# [To do]
Report, word for word, every line of the material that contains "Docker".

========================================================================

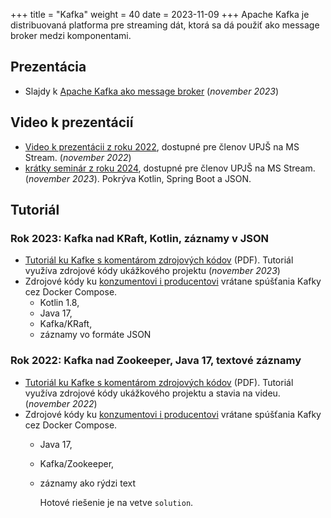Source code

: +++
title = "Kafka"
weight = 40
date = 2023-11-09
+++
Apache Kafka je distribuovaná platforma pre streaming dát, ktorá sa dá použiť ako message broker medzi komponentami.

<!-- more -->

Prezentácia
-----------

- Slajdy k [Apache Kafka ako message broker](kafka.pdf) (_november 2023_)

Video k prezentácií
-------------------

- [Video k prezentácii z roku 2022](https://upjs.sharepoint.com/:v:/s/KOPR2022/EXtaKDlzkEtJmn8ABbcITGoBctcJnrJzFtLpuFZk_XOfuw?e=jqHNP7), dostupné pre členov UPJŠ na MS Stream. (_november 2022_)
- [krátky seminár z roku 2024](https://upjs-my.sharepoint.com/:v:/g/personal/robert_novotny_upjs_sk/EYLTxHauuLhNiV1jwLasoHcBYs_BgeY9BLq15LW7L3aSJQ?e=4h2fBS&nav=eyJyZWZlcnJhbEluZm8iOnsicmVmZXJyYWxBcHAiOiJTdHJlYW1XZWJBcHAiLCJyZWZlcnJhbFZpZXciOiJTaGFyZURpYWxvZyIsInJlZmVycmFsQXBwUGxhdGZvcm0iOiJXZWIiLCJyZWZlcnJhbE1vZGUiOiJ2aWV3In19), dostupné pre členov UPJŠ na MS Stream. (_november 2023_). Pokrýva Kotlin, Spring Boot a JSON.


Tutoriál
--------

### Rok 2023: Kafka nad KRaft, Kotlin, záznamy v JSON

- [Tutoriál ku Kafke s komentárom zdrojových kódov](apache-kafka-tutorial.pdf) (PDF). Tutoriál využíva zdrojové kódy ukážkového projektu (_november 2023_)
- Zdrojové kódy ku [konzumentovi i producentovi](https://github.com/novotnyr/kafka-workshop-2023) vrátane spúšťania Kafky cez Docker Compose.
    - Kotlin 1.8,
    - Java 17,
    - Kafka/KRaft,
    - záznamy vo formáte JSON

### Rok 2022: Kafka nad Zookeeper, Java 17, textové záznamy

- [Tutoriál ku Kafke s komentárom zdrojových kódov](apache-kafka-tutorial-2022.pdf) (PDF). Tutoriál využíva zdrojové kódy ukážkového projektu a stavia na videu. (_november 2022_)
- Zdrojové kódy ku [konzumentovi i producentovi](https://github.com/novotnyr/kopr-kafka-2022) vrátane spúšťania Kafky cez Docker Compose.
    - Java 17,
    - Kafka/Zookeeper,
    - záznamy ako rýdzi text

      Hotové riešenie je na vetve `solution`.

========================================================================

# [Solution below]
- Zdrojové kódy ku [konzumentovi i producentovi](https://github.com/novotnyr/kafka-workshop-2023) vrátane spúšťania Kafky cez Docker Compose.
- Zdrojové kódy ku [konzumentovi i producentovi](https://github.com/novotnyr/kopr-kafka-2022) vrátane spúšťania Kafky cez Docker Compose.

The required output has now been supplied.